The scientific investigation of late life depression cannot be limited to the practitioner's office or the laboratory. Though every clinician treating older persons is exposed to patients with dysphoric symptoms, depressive disorders are manifested unevenly in populations and through time. Clinicians, however, treat patients, not places or populations. Disease appears as a window in time and is rarely conceived of longitudinally. To complete the clinical picture and natural history of depression, the disorder must be studied in the population.' Every clinician is exposed superficially to epidemiology, the study of diseases in populations. In this paper I will attempt to demonstrate the value of epidemiology in the clinical diagnosis and management of depression in late life. Depression is not only a frequent symptom presented by the elderly patient but the clinical manifestation of a major public health problem.
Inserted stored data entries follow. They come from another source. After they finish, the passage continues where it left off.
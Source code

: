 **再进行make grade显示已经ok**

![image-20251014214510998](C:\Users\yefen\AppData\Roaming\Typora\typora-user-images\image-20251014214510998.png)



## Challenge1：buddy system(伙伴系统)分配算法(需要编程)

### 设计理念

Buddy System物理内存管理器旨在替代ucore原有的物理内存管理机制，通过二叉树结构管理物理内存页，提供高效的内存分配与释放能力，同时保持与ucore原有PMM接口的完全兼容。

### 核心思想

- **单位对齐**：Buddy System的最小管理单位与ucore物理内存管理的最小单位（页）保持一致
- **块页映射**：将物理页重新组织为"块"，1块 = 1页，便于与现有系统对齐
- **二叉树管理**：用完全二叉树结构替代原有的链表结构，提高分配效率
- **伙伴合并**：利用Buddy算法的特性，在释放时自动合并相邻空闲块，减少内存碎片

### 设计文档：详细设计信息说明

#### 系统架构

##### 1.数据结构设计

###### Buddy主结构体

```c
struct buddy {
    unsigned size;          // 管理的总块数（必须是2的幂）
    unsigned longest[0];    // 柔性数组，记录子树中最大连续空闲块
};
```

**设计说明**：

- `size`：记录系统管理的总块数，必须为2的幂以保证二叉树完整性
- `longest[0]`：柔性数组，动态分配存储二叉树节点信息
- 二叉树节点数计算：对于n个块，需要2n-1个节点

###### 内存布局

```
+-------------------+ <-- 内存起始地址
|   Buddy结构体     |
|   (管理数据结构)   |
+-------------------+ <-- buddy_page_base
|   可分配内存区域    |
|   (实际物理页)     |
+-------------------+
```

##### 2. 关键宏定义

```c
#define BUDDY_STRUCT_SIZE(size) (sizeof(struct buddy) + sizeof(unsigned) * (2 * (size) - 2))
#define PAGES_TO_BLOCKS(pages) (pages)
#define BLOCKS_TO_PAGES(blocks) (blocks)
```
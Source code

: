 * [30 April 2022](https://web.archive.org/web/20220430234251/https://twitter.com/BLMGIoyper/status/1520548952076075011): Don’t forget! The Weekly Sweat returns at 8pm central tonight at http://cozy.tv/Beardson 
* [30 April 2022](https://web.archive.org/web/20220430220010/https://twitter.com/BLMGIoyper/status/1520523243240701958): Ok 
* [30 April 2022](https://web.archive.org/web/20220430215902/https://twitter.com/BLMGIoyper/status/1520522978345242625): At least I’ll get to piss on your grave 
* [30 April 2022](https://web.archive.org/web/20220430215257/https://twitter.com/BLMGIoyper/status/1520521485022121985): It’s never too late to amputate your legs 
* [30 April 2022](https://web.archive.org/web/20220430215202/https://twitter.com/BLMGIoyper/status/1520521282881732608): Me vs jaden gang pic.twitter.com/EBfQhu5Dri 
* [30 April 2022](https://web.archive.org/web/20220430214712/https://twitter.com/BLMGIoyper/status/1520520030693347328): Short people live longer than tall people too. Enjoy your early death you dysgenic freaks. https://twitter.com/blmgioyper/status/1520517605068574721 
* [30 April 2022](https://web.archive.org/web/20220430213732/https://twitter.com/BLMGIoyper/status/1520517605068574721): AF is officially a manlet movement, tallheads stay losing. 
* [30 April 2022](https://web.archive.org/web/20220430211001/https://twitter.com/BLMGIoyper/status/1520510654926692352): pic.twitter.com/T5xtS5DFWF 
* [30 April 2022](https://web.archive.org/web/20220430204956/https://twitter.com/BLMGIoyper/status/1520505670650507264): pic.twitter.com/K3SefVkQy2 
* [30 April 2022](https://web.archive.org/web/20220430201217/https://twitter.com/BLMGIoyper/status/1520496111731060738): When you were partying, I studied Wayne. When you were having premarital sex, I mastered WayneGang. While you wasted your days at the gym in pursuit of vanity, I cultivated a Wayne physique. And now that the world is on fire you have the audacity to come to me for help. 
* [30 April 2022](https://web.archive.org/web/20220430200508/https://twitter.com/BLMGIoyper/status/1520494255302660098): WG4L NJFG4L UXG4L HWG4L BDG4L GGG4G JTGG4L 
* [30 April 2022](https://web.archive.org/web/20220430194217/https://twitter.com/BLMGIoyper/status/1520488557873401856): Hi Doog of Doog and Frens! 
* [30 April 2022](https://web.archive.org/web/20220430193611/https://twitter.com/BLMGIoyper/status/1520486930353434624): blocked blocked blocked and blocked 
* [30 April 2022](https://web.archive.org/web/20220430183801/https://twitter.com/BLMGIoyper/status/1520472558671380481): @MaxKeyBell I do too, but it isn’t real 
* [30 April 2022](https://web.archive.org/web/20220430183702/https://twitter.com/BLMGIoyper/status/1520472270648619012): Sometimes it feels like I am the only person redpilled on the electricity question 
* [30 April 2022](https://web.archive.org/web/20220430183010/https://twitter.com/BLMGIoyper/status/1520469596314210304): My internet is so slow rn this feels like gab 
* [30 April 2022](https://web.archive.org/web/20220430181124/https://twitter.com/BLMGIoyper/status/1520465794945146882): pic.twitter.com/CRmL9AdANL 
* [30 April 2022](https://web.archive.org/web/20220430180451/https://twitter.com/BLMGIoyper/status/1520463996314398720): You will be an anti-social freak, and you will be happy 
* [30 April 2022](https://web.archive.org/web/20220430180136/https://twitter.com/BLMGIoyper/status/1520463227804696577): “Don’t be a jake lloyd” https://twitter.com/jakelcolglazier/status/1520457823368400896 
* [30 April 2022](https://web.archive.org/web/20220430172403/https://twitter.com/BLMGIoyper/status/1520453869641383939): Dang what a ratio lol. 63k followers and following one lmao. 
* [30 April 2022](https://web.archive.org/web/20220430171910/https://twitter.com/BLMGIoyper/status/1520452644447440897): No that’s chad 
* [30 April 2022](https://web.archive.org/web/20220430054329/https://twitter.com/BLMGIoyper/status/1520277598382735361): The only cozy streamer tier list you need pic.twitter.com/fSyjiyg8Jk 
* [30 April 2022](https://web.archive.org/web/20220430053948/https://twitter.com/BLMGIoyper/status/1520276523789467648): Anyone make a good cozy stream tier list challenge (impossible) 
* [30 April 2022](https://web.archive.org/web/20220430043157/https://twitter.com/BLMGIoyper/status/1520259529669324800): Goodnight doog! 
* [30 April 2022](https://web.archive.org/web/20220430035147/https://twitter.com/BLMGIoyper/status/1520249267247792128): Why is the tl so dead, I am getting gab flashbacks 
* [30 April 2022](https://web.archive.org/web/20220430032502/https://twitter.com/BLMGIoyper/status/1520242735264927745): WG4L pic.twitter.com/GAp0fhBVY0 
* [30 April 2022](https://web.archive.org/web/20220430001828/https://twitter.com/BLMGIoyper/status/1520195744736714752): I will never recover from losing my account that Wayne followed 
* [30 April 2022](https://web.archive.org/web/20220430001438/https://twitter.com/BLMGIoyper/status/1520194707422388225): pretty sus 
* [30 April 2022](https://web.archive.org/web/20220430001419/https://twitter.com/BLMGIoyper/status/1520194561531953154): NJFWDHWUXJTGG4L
As can be seen in Figure 1, the rate of successful suicide increases dramatically with increasing age.' Most suicides are the result of severe depressive episodes. The increase associated with age is due primarily to an increased rate among white men. Yet, this rather dramatic increase with age may go unnoticed, for most suicide attempts occur at earlier stages of the life cycle? Older persons are therefore less likely to attempt suicide but are more likely to be successful in their attempts. Epidemiologic data suggest that a suicide attempt by an older person is usually an earnest attempt, one that must be seriously considered by the clinician. Morris described the domain of epidemiology as a series of tasks to be accomplished before the clinical picture of a disease is completed.' These tasks are listed in Table 1 and are especially applicable to chronic disorders, such as late life depression. To illustrate both their value and their methodologic limitations; three of these tasks will be reviewed: the identification of cases of depression, the distribution of depressive disorders in the population, and historical trends in the prevalence and distribution of depression in the population.